A business tenancy is a commercial contract, which means the parties are deemed to know what they are doing. The terms and conditions that the parties agree before the lease is signed and completed are subject to a combination of legislation which may or may not be overriding, and the body of case law for the interpretation of actual wording and phrasing.

Business tenancy law comprises legislation (Acts of Parliament, including Orders and Regulations) and case law derived from court rulings on particular issues which in many instances set a precedent and constitute evidence in support of an opinion.

Case law is the set of existing rulings that have made new interpretations of law and can be cited as precedent. Legal principles are often enunciated and embodied in judicial decisions.

For the most part, the interpretation of the construction of the wording and phrasing in leases, including lease analysis, is based upon an understanding and appreciation of case law. In my computerised law library, I have details of thousands of cases, with information and articles from reputable sources. I also subscribe to leading on-line law resources.

Whether case-law is reported or unreported, it could be binding.
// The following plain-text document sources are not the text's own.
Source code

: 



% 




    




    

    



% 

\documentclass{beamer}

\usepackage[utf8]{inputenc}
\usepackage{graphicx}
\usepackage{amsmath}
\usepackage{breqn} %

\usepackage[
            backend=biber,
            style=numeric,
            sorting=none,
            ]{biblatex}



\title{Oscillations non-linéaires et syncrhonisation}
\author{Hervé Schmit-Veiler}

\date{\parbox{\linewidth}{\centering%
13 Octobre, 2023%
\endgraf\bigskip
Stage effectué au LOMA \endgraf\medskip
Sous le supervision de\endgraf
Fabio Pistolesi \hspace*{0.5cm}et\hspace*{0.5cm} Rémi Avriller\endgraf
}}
To quote Lord Denning, writing in the foreword to the microfiche edition of The Court of Appeal Transcripts 1951-1980:

… every decision of the Court of Appeal on a point of law is binding on all courts of first instance and on the Court of Appeal itself. No matter whether the decision is reported in the regular series of Law Reports, or is unreported, it is binding. Once you have the transcript of an unreported decision, you can cite it as of equal authority to a reported decision, so it behoves every counsel or solicitor to find, if he can, a case – reported or unreported – which will help him advise or win his case.

Generally, I find Clients are not that interested in the details of a particular case (unless, of course, it's a matter they themselves took to court). Of greater interest and much more importance is how a particular case could and might affect their own situation. With business tenancies, use of and reliable on precedent is not necessarily sacrosanct, because much may depend upon the particular circumstances or facts surrounding the case, and often each new situation has to be assessed on its merits. The interpretation of the construction of leases is fashionable. Literal interpretation may have given way to a presumption in favour of reality, but not necessarily in all instances.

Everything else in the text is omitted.